A common task when you work with automation is a realiable detection when the AEM instance is up and running. Maybe you reconfigure the loadbalancer to send requests to this instance. Or you just start doing some other work.
The most naive approach is to request a AEM page and act on the HTTP status code. If the status is “200”, you consider the system up and running. If you get any other code, it’s not. Sounds easy, is easy. But not really accurate. Because there are times during startup, when the system returns a status code 200, but a blank page. Unfortunate.
So next approach: Check if all bundles are active. Check /system/console/bundles.json and parse it. Look for a statement like this:
status":"Bundle information: 447 bundles in total - all 447 bundles active.
Nice try, but does not work. All bundles being up does not guarantee, that all the services are up as well.
The third approach is more compplicated and requires coding, but delivers good results: Build a healthcheck which depends on a lot of other services (the ones you consider important). If this healthcheck is present and delivers ok, it means, that all services it depends on are active as well (the simple default semantic of the @Reference annotation guarantees that). This does not necessarily mean, that the startup is finished, but just that the services you considered relevant are up.
And finally there is a fourth approach, which has been built specifically for this case: The startup listeners. It’s a service interface you can implement, and you get notified when the system is up. That’s it. The API does not give any guarantee that if the system is up, that 5 minutes later it is still up. I am not 100% sure so the semantics of this approach if a service fails to start. Or if a service decides to stop (or starts throwing exceptions).

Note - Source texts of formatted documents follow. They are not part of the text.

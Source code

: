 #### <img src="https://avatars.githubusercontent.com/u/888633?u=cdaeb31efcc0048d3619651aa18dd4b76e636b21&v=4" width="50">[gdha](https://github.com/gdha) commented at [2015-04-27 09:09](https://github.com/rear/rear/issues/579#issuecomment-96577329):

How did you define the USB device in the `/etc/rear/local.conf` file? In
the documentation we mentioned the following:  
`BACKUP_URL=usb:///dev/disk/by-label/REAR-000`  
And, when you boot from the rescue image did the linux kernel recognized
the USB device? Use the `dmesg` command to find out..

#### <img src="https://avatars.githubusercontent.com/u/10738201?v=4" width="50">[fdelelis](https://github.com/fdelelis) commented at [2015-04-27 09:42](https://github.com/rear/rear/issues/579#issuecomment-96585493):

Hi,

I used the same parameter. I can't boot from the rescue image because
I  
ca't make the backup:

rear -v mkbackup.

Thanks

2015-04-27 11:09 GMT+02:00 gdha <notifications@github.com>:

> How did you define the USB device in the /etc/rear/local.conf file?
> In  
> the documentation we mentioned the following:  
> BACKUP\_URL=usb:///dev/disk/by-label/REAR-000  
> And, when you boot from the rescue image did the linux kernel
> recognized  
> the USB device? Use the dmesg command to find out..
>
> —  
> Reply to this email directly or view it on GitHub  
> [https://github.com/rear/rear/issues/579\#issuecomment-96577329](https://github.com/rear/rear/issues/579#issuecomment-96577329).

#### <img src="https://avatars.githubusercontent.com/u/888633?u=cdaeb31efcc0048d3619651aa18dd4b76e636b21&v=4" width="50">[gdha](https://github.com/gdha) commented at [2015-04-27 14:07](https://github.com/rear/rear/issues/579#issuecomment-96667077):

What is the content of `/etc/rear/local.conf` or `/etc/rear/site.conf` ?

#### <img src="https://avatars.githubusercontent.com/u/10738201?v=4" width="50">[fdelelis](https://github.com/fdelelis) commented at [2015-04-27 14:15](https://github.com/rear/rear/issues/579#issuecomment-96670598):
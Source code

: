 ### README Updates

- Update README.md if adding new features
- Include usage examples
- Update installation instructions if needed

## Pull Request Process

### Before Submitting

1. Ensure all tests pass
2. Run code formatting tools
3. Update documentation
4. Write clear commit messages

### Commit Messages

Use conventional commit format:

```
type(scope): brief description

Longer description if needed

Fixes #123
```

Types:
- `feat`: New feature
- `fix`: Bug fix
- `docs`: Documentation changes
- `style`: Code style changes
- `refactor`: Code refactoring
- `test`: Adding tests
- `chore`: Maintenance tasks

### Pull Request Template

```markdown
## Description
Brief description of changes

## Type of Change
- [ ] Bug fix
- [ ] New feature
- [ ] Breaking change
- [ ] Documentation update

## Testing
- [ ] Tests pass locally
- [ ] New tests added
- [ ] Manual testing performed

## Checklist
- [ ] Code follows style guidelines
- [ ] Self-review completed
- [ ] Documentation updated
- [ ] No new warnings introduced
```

The healthcheck is my personal favorite. It can be used not only to give you information about a single event (“the system is up”), but it can take much more factors into account to decide if the system is up. And these factors can be constantly checked. When a service is no longer available, the healthcheck goes to ERROR (“red”), and it’s available again, the healthcheck reports OK again. The approach is more powerfull, provides better extensibility and is quite easy to understand. So I choose a healthcheck everytime when I need to know about the health state of AEM.